Zeituni Onyango, Onyango Obama's sister, won asylum in 2010 after a federal official disclosed days before the president's historic election in 2008 that she was living illegally in the United States, in Boston public housing.

President Obama had written in his memoir, "Dreams from My Father," that he had met Zeituni Onyango, his aunt. But his relationship with his uncle, nicknamed Omar, was less clear.

In November 2011, a White House spokesman told the Globe he had no record of the two ever meeting. The Washington Post had also reported that scholars believed the two had never met.

The White House never moved to correct the record, until the president's fiercely private uncle took the witness stand in Boston immigration court two days ago.

Onyango Obama, now a 69-year-old liquor store manager in Framingham, said he had helped numerous students and had relatives in the United States, including his nephew, Barack Obama.
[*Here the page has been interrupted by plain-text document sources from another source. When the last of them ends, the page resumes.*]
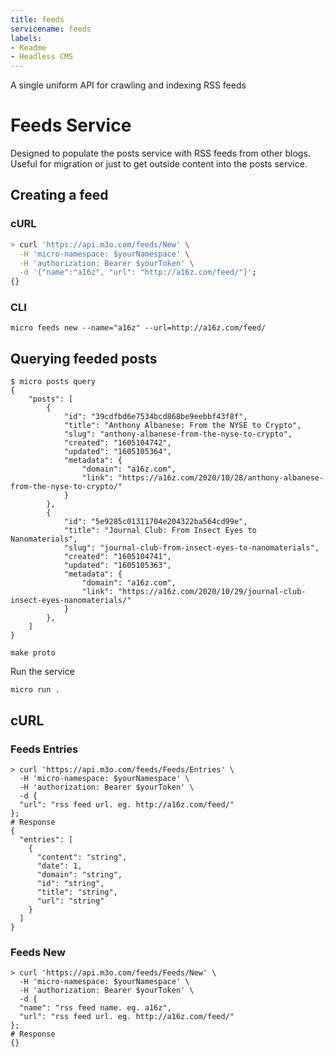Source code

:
```yaml
---
title: feeds
servicename: feeds
labels: 
- Readme
- Headless CMS
---
```

A single uniform API for crawling and indexing RSS feeds

# Feeds Service

Designed to populate the posts service with RSS feeds from other blogs. Useful for migration or just to get outside content into the posts service.

## Creating a feed

### cURL

```bash
> curl 'https://api.m3o.com/feeds/New' \
  -H 'micro-namespace: $yourNamespace' \
  -H 'authorization: Bearer $yourToken' \
  -d '{"name":"a16z", "url": "http://a16z.com/feed/"}';
{}
```

### CLI

```shell
micro feeds new --name="a16z" --url=http://a16z.com/feed/
```

## Querying feeded posts

```shell
$ micro posts query
{
	"posts": [
		{
			"id": "39cdfbd6e7534bcd868be9eebbf43f8f",
			"title": "Anthony Albanese: From the NYSE to Crypto",
			"slug": "anthony-albanese-from-the-nyse-to-crypto",
			"created": "1605104742",
			"updated": "1605105364",
			"metadata": {
				"domain": "a16z.com",
				"link": "https://a16z.com/2020/10/28/anthony-albanese-from-the-nyse-to-crypto/"
			}
		},
		{
			"id": "5e9285c01311704e204322ba564cd99e",
			"title": "Journal Club: From Insect Eyes to Nanomaterials",
			"slug": "journal-club-from-insect-eyes-to-nanomaterials",
			"created": "1605104741",
			"updated": "1605105363",
			"metadata": {
				"domain": "a16z.com",
				"link": "https://a16z.com/2020/10/29/journal-club-insect-eyes-nanomaterials/"
			}
		},
	]
}
```

```
make proto
```

Run the service

```
micro run .
```

## cURL


### Feeds Entries
<!-- We use the request body description here as endpoint descriptions are not
being lifted correctly from the proto by the openapi spec generator -->

```shell
> curl 'https://api.m3o.com/feeds/Feeds/Entries' \
  -H 'micro-namespace: $yourNamespace' \
  -H 'authorization: Bearer $yourToken' \
  -d {
  "url": "rss feed url. eg. http://a16z.com/feed/"
};
# Response
{
  "entries": [
    {
      "content": "string",
      "date": 1,
      "domain": "string",
      "id": "string",
      "title": "string",
      "url": "string"
    }
  ]
}
```


### Feeds New
<!-- We use the request body description here as endpoint descriptions are not
being lifted correctly from the proto by the openapi spec generator -->

```shell
> curl 'https://api.m3o.com/feeds/Feeds/New' \
  -H 'micro-namespace: $yourNamespace' \
  -H 'authorization: Bearer $yourToken' \
  -d {
  "name": "rss feed name. eg. a16z",
  "url": "rss feed url. eg. http://a16z.com/feed/"
};
# Response
{}
```


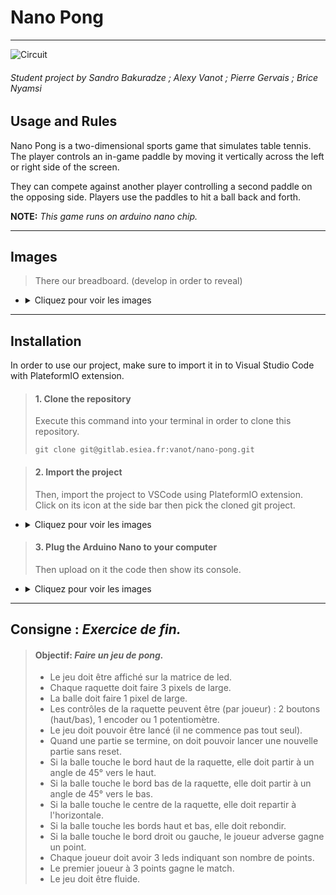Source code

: # Nano Pong

---

![Circuit](/resources/images/breadboard/t_main3.png "Circuit")
 ###### *Student project by Sandro Bakuradze ; Alexy Vanot ; Pierre Gervais ; Brice Nyamsi*

## **Usage and Rules**

Nano Pong is a two-dimensional sports game that simulates table tennis. The player controls an in-game paddle by moving it vertically across the left or right side of the screen.

They can compete against another player controlling a second paddle on the opposing side.
Players use the paddles to hit a ball back and forth.

**NOTE:** *This game runs on arduino nano chip.*

---

## **Images**

> There our breadboard. (develop in order to reveal)
- <details>
  <summary>Cliquez pour voir les images</summary>
  <img src="/resources/images/breadboard/main.jpg" alt="Circuit" title="Circuit">
  <img src="/resources/images/breadboard/main2.jpg" alt="Circuit" title="Circuit">
  <img src="/resources/images/breadboard/main3.jpg" alt="Circuit" title="Circuit">
  <img src="/resources/images/breadboard/MAX7219.jpg" alt="Circuit" title="Circuit">
  <img src="/resources/images/breadboard/nano.jpg" alt="Circuit" title="Circuit">
  <img src="/resources/images/breadboard/potentiometers.jpg" alt="Circuit" title="Circuit">
</details>


---

## **Installation**

In order to use our project, make sure to import it in to Visual Studio Code with PlateformIO extension.

> #### **1. Clone the repository**
>
> Execute this command into your terminal in order to clone this repository.
>
> ```git clone git@gitlab.esiea.fr:vanot/nano-pong.git```


> #### **2. Import the project**
> 
> Then, import the project to VSCode using PlateformIO extension. Click on its icon at the side bar then pick the cloned git project.
- <details>
  <summary>Cliquez pour voir les images</summary>
  <img src="/resources/images/read_me/init_platformio.png" alt="Init" title="Init">
  <img src="/resources/images/read_me/import_folder.png" alt="Pick" title="Pick">
</details>


> 
> #### **3. Plug the Arduino Nano to your computer** 
>
> Then upload on it the code then show its console.
- <details>
  <summary>Cliquez pour voir les images</summary>
  <img src="/resources/images/read_me/import.png" alt="Init" title="Init">
  <img src="/resources/images/read_me/serial_monitor.png" alt="Pick" title="Pick">
</details>


---

## **Consigne : *Exercice de fin.***

> #### **Objectif:** *Faire un jeu de pong.*
>
> - Le jeu doit être affiché sur la matrice de led.
> - Chaque raquette doit faire 3 pixels de large.
> - La balle doit faire 1 pixel de large.
> - Les contrôles de la raquette peuvent être (par joueur) : 2 boutons (haut/bas), 1 encoder ou 1 potentiomètre.
> - Le jeu doit pouvoir être lancé (il ne commence pas tout seul).
> - Quand une partie se termine, on doit pouvoir lancer une nouvelle partie sans reset.
> - Si la balle touche le bord haut de la raquette, elle doit partir à un angle de 45° vers le haut.
> - Si la balle touche le bord bas de la raquette, elle doit partir à un angle de 45° vers le bas.
> - Si la balle touche le centre de la raquette, elle doit repartir à l'horizontale.
> - Si la balle touche les bords haut et bas, elle doit rebondir.
> - Si la balle touche le bord droit ou gauche, le joueur adverse gagne un point.
> - Chaque joueur doit avoir 3 leds indiquant son nombre de points.
> - Le premier joueur à 3 points gagne le match.
> - Le jeu doit être fluide.

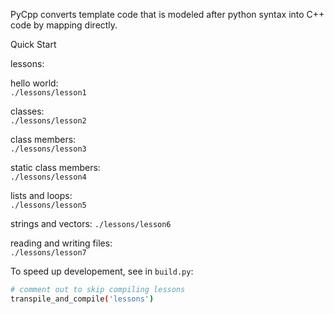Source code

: 
PyCpp converts template code that is modeled 
after python syntax into C++ code by mapping directly.

Quick Start

lessons:

hello world:  
`./lessons/lesson1`

classes:  
`./lessons/lesson2`

class members:  
`./lessons/lesson3`

static class members:  
`./lessons/lesson4`

lists and loops:  
`./lessons/lesson5`

strings and vectors:
`./lessons/lesson6`

reading and writing files:  
`./lessons/lesson7`

To speed up developement, see in `build.py`:
```bash
# comment out to skip compiling lessons
transpile_and_compile('lessons')
```
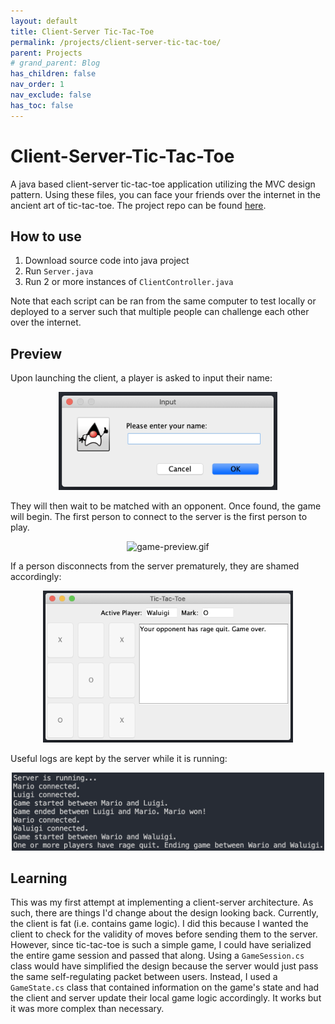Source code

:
```yaml
---
layout: default
title: Client-Server Tic-Tac-Toe
permalink: /projects/client-server-tic-tac-toe/
parent: Projects
# grand_parent: Blog
has_children: false
nav_order: 1
nav_exclude: false
has_toc: false
---
```


# Client-Server-Tic-Tac-Toe
A java based client-server tic-tac-toe application utilizing the MVC design pattern. 
Using these files, you can face your friends over the internet in the ancient art of tic-tac-toe.
The project repo can be found [here](https://github.com/sirpaulmcd/Client-Server-Tic-Tac-Toe).

## How to use
1. Download source code into java project
2. Run `Server.java`
3. Run 2 or more instances of `ClientController.java`

Note that each script can be ran from the same computer to test locally or deployed to a server such that
multiple people can challenge each other over the internet. 

## Preview
Upon launching the client, a player is asked to input their name:
<p align="center">
<img src="/assets/images/client-server-tic-tac-toe/enter-name.png" alt="enter-name.png" width=350 />
</p>

They will then wait to be matched with an opponent. Once found, the game will begin.
The first person to connect to the server is the first person to play.
<p align="center">
<img src="/assets/images/client-server-tic-tac-toe/game-preview.gif" alt="game-preview.gif" width=600 />
</p>


If a person disconnects from the server prematurely, they are shamed accordingly:
<p align="center">
<img src="/assets/images/client-server-tic-tac-toe/rage-quit.png" alt="rage-quit.png" width=400 />
</p>

Useful logs are kept by the server while it is running:
<p align="center">
<img src="/assets/images/client-server-tic-tac-toe/console-logs.png" alt="console-logs.png" width=500 />
</p>

## Learning
This was my first attempt at implementing a client-server architecture. As such, there are things I'd change about the design looking back.
Currently, the client is fat (i.e. contains game logic). 
I did this because I wanted the client to check for the validity of moves before sending them to the server.
However, since tic-tac-toe is such a simple game, I could have serialized the entire game session and passed that along. 
Using a `GameSession.cs` class would have simplified the design because the server would just pass the same self-regulating packet between users.
Instead, I used a `GameState.cs` class that contained information on the game's state and had the client and server update their local game logic accordingly.
It works but it was more complex than necessary.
"It's a good thing to let your nephew stay with you," he said after the hearing, adding that in his family, "your brother's kids are your kids as well."

The president's father, Barack Obama Sr., had helped Onyango Obama come to America in 1963 to attend an elite boys' school in Cambridge. But Onyango Obama testified that he could not afford the tuition after the first year and graduated instead from public school in Cambridge. He said earned a degree in philosophy from Boston University, but the university would not confirm that.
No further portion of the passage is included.